___ TASK INPUTS

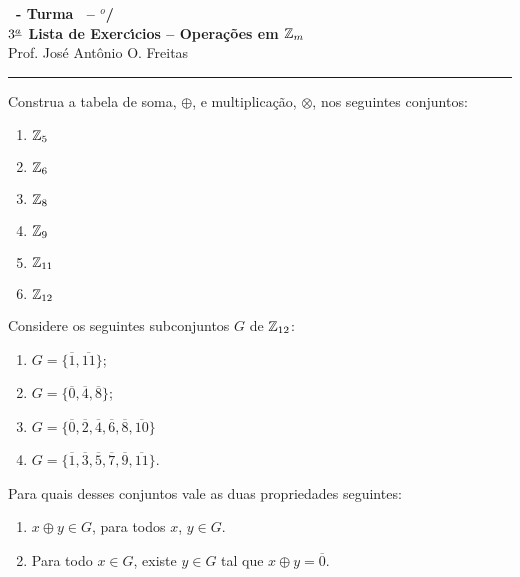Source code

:\documentclass[12pt]{exam}
\begin{document}
\begin{center}
{\Large\bf \disciplina\ - Turma \turma\ -- \semestre$^{o}$/\ano} \\ \vspace{9pt} {\large\bf
  $3^{\underline{a}}$ Lista de Exerc{\'\i}cios -- Operações em $\mathbb{Z}_m$}\\ \vspace{9pt} Prof. Jos{\'e} Ant{\^o}nio O. Freitas
\end{center}
\hrule

\vspace{.6cm}

\questao{} Construa a tabela de soma, $\oplus$, e multiplicação, $\otimes$, nos seguintes conjuntos:
\begin{multicols}{3}
	\begin{enumerate}[label=({\alph*})]
		\item $\mathbb{Z}_5$
		\item $\mathbb{Z}_6$
		\item $\mathbb{Z}_8$
		\item $\mathbb{Z}_9$
		\item $\mathbb{Z}_{11}$
		\item $\mathbb{Z}_{12}$
	\end{enumerate}
\end{multicols}

\vspace{.3cm}

\questao{} Considere os seguintes subconjuntos $G$ de $\mathbb{Z}_{12}$:
\begin{multicols}{2}
	\begin{enumerate}[label=({\alph*})]
		\item $G=\{\overline{1},\overline{11}\}$;

		\item $G=\{\overline{0},\overline{4},\overline{8}\}$;

		\item $G=\{\overline{0},\overline{2},\overline{4},\overline{6},\overline{8},\overline{10}\}$
		\item $G=\{\overline{1}, \overline{3},\overline{5},\overline{7},\overline{9},\overline{11}\}$.
	\end{enumerate}
\end{multicols}

Para quais desses conjuntos vale as duas propriedades seguintes:
\begin{enumerate}[label=({\roman*})]
	\item $x \oplus y \in G$, para todos $x$, $y \in G$.
	\item Para todo $x \in G$, existe $y \in G$ tal que $x \oplus y = \overline{0}$.
\end{enumerate}
\end{document}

______

WORK TO BE COMPLETED »
Could you retype every record above exactly, leaving the pictures out?

EXERCISE ANSWER »
Source code

:\documentclass[12pt]{exam}
\begin{document}
\begin{center}
{\Large\bf \disciplina\ - Turma \turma\ -- \semestre$^{o}$/\ano} \\ \vspace{9pt} {\large\bf
  $3^{\underline{a}}$ Lista de Exerc{\'\i}cios -- Operações em $\mathbb{Z}_m$}\\ \vspace{9pt} Prof. Jos{\'e} Ant{\^o}nio O. Freitas
\end{center}
\hrule

\vspace{.6cm}

\questao{} Construa a tabela de soma, $\oplus$, e multiplicação, $\otimes$, nos seguintes conjuntos:
\begin{multicols}{3}
	\begin{enumerate}[label=({\alph*})]
		\item $\mathbb{Z}_5$
		\item $\mathbb{Z}_6$
		\item $\mathbb{Z}_8$
		\item $\mathbb{Z}_9$
		\item $\mathbb{Z}_{11}$
		\item $\mathbb{Z}_{12}$
	\end{enumerate}
\end{multicols}

\vspace{.3cm}

\questao{} Considere os seguintes subconjuntos $G$ de $\mathbb{Z}_{12}$:
\begin{multicols}{2}
	\begin{enumerate}[label=({\alph*})]
		\item $G=\{\overline{1},\overline{11}\}$;

		\item $G=\{\overline{0},\overline{4},\overline{8}\}$;

		\item $G=\{\overline{0},\overline{2},\overline{4},\overline{6},\overline{8},\overline{10}\}$
		\item $G=\{\overline{1}, \overline{3},\overline{5},\overline{7},\overline{9},\overline{11}\}$.
	\end{enumerate}
\end{multicols}

Para quais desses conjuntos vale as duas propriedades seguintes:
\begin{enumerate}[label=({\roman*})]
	\item $x \oplus y \in G$, para todos $x$, $y \in G$.
	\item Para todo $x \in G$, existe $y \in G$ tal que $x \oplus y = \overline{0}$.
\end{enumerate}
\end{document}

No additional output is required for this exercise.